BP's Hole in the World: The Absurdity of the Fix-It Mentality
Continued from previous page
The metaphor changed with the unlocking of some (but by no means all) of nature's mysteries during the Scientific Revolution of the 1600s. With nature now cast as a machine, devoid of mystery or divinity, its component parts could be dammed, extracted and remade with impunity. Nature still sometimes appeared as a woman, but one easily dominated and subdued. In 1623 Sir Francis Bacon best encapsulated the new ethos when he wrote in De Dignitate et Augmentis Scientiarum that nature is to be "put in constraint, molded, and made as it were new by art and the hand of man."
Those words may as well have been BP's corporate mission statement. Boldly inhabiting what the company called "the energy frontier," it dabbled in synthesizing methane-producing microbes and announced that "a new area of investigation" would be geo-engineering. And it bragged that, at its Tiber prospect in the Gulf of Mexico, it had "the deepest well ever drilled by the oil and gas industry"—as deep under the ocean floor as jets fly overhead.
Imagining and preparing for what would happen if these experiments went wrong occupied precious little space in the corporate imagination. As we have all discovered, after the Deepwater Horizon rig exploded, the company had no systems in place to respond effectively. Explaining why it did not have even the ultimately unsuccessful containment dome waiting to be activated onshore, BP spokesman Steve Rinehart said, "I don't think anybody foresaw the circumstance that we're faced with now." Apparently, it "seemed inconceivable" that the blowout preventer would ever fail—so why prepare?
This refusal to contemplate failure clearly came straight from the top. A year ago Hayward told a group of graduate students at Stanford University that he has a plaque on his desk that reads, "If you knew you could not fail, what would you try?" Far from being a benign inspirational slogan, this is actually an accurate description of how BP and its competitors behave in the real world. In recent hearings on Capitol Hill, Congressman Ed Markey of Massachusetts grilled representatives from the top oil and gas companies on the ways they had allocated resources. Over three years, they had spent "$39 billion to explore for new oil and gas. Yet the average investment in research and development for safety, accident prevention and spill response was a paltry $20 million a year."
These priorities go a long way toward explaining why the "Initial Exploration Plan" BP submitted to the government for the ill-fated Deepwater Horizon well reads like a Greek tragedy about human hubris. The phrase "little risk" appears five times. Even if there is a spill, BP confidently predicts that, thanks to "proven equipment and technology," adverse effects will be minimal.

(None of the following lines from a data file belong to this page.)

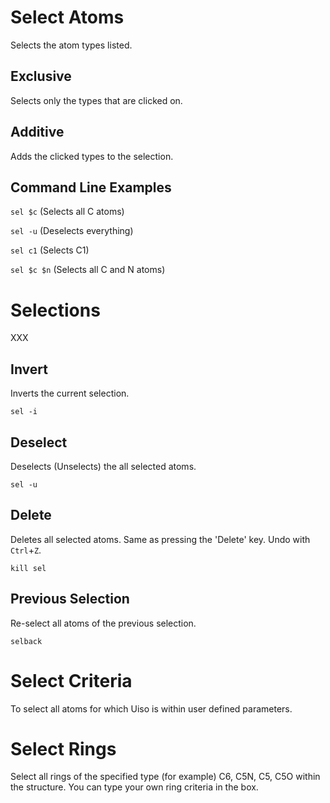 # Select Atoms 
Selects the atom types listed. 

## Exclusive  
Selects only the types that are clicked on. 

## Additive
Adds the clicked types to the selection.

## Command Line Examples   
`sel $c` (Selects all C atoms)

`sel -u` (Deselects everything)

`sel c1` (Selects C1)

`sel $c $n` (Selects all C and N atoms) 

# Selections 
XXX

## Invert
Inverts the current selection.

`sel -i`

## Deselect
Deselects (Unselects) the all selected atoms.

`sel -u` 

## Delete
Deletes all selected atoms. Same as pressing the 'Delete' key. Undo with `Ctrl`+`Z`.

`kill sel` 

## Previous Selection
Re-select all atoms of the previous selection. 

`selback` 

# Select Criteria 
To select all atoms for which Uiso is within user defined parameters. 

# Select Rings 
Select all rings of the specified type (for example) C6, C5N, C5, C5O within the structure. You can type your own ring criteria in the box.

Presenting nature as a predictable and agreeable junior partner (or perhaps subcontractor), the report cheerfully explains that should a spill occur, "Currents and microbial degradation would remove the oil from the water column or dilute the constituents to background levels." The effects on fish, meanwhile, "would likely be sublethal" because of "the capability of adult fish and shellfish to avoid a spill [and] to metabolise hydrocarbons." (In BP's telling, rather than a dire threat, a spill emerges as an all-you-can-eat buffet for aquatic life.)
Best of all, should a major spill occur, there is apparently "little risk of contact or impact to the coastline" because of the company's projected speedy response (!) and "the distance [from the rig] to shore"—about forty-eight miles. This is the most astonishing claim of all. In a gulf that often sees winds of more than forty miles an hour, not to mention hurricanes, BP had so little respect for the ocean's capacity to ebb and flow, surge and heave, that it did not think oil could make a paltry forty-eight-mile trip. (In mid-June a shard of the exploded Deepwater Horizon showed up on a beach in Florida, 190 miles away.)